• **TASK TO COMPLETE**
Which of the lines below mention the word "values"? Pull each one out.

• **RECORDED INFORMATION**
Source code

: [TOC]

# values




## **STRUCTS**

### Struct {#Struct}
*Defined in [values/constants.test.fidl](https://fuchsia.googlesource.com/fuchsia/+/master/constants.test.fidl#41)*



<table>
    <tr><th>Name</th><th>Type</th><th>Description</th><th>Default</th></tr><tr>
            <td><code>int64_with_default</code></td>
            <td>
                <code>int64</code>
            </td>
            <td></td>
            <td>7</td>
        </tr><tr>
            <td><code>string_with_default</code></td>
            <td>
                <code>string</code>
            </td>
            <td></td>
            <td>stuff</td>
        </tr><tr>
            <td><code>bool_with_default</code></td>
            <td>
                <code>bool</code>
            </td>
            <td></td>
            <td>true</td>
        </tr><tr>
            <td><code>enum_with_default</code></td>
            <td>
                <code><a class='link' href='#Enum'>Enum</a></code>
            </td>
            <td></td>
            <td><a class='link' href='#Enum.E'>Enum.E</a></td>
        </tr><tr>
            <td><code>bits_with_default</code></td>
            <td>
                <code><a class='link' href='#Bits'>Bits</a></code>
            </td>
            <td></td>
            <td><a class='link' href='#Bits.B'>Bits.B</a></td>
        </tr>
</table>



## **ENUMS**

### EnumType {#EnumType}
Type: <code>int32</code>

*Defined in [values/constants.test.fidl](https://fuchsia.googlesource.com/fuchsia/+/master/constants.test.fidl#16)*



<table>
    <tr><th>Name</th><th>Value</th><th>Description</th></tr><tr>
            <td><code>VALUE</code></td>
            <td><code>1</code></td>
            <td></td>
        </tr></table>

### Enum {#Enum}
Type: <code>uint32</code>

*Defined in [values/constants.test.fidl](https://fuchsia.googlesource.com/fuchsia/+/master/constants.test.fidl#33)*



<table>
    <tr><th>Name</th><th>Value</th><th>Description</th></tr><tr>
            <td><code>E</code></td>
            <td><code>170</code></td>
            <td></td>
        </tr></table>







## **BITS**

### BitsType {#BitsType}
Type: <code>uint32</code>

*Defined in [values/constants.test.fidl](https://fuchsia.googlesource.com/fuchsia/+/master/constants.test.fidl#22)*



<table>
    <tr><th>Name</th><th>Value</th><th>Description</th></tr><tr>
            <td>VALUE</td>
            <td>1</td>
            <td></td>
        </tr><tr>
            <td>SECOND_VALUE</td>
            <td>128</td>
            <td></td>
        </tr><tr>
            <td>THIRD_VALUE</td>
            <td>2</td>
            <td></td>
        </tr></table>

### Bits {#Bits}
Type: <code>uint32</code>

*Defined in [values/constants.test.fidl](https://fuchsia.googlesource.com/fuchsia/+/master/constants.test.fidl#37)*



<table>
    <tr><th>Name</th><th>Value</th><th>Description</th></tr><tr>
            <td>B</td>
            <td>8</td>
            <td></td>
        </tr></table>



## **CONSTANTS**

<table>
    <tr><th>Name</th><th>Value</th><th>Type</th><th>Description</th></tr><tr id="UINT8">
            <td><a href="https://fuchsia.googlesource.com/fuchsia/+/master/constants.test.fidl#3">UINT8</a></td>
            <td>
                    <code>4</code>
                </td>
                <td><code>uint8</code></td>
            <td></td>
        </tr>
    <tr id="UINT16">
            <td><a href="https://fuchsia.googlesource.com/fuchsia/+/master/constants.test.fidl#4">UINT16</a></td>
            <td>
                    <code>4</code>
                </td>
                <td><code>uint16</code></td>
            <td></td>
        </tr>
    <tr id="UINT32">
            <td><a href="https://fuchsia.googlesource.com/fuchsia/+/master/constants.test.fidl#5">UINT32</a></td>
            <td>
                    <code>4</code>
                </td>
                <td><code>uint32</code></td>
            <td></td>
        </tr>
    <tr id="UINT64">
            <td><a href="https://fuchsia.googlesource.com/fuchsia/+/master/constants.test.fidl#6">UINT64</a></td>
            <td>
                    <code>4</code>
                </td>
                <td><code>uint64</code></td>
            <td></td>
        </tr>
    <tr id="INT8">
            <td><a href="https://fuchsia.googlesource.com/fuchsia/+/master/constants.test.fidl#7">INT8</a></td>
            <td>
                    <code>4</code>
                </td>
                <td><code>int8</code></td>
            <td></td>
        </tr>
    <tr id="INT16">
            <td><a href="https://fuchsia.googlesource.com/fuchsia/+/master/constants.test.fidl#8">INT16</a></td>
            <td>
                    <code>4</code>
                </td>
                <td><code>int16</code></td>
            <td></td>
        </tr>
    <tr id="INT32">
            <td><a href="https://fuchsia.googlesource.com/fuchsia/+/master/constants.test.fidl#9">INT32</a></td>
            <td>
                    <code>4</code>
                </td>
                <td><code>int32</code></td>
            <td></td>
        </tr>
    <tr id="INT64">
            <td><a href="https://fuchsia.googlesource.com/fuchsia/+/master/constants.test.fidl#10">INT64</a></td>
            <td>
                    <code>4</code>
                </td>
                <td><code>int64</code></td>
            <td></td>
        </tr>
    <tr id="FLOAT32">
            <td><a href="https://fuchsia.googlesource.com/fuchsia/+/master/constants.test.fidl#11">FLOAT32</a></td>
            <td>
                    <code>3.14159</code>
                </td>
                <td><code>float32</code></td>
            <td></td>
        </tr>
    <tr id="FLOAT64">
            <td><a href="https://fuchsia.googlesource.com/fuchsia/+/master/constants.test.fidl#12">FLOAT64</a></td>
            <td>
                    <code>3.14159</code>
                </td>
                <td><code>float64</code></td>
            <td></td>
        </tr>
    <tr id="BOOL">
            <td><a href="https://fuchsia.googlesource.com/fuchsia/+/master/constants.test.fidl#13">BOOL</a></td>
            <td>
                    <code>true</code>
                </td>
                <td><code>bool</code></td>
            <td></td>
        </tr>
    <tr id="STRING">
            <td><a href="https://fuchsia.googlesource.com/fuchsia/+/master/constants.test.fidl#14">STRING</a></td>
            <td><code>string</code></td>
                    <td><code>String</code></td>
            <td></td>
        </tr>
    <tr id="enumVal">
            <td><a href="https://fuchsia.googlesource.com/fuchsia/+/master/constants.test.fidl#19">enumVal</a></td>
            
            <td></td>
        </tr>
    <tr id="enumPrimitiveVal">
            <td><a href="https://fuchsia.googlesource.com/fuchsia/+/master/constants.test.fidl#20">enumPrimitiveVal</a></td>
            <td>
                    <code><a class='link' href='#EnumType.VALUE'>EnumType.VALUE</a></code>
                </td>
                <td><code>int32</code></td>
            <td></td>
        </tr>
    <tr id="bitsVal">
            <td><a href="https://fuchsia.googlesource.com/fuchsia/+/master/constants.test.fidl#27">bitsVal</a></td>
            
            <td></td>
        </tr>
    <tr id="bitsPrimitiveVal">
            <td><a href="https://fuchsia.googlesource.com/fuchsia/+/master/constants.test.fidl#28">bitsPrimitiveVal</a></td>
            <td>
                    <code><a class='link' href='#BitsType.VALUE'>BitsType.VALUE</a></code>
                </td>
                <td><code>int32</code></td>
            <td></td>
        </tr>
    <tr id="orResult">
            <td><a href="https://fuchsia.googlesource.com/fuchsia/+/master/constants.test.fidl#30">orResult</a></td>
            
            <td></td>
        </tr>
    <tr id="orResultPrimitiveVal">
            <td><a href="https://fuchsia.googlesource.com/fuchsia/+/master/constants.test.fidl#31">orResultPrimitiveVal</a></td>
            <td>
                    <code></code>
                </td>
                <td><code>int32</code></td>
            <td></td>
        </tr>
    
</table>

• **REPLY TO THE TASK**
# values
*Defined in [values/constants.test.fidl](https://fuchsia.googlesource.com/fuchsia/+/master/constants.test.fidl#41)*
*Defined in [values/constants.test.fidl](https://fuchsia.googlesource.com/fuchsia/+/master/constants.test.fidl#16)*
*Defined in [values/constants.test.fidl](https://fuchsia.googlesource.com/fuchsia/+/master/constants.test.fidl#33)*
*Defined in [values/constants.test.fidl](https://fuchsia.googlesource.com/fuchsia/+/master/constants.test.fidl#22)*
*Defined in [values/constants.test.fidl](https://fuchsia.googlesource.com/fuchsia/+/master/constants.test.fidl#37)*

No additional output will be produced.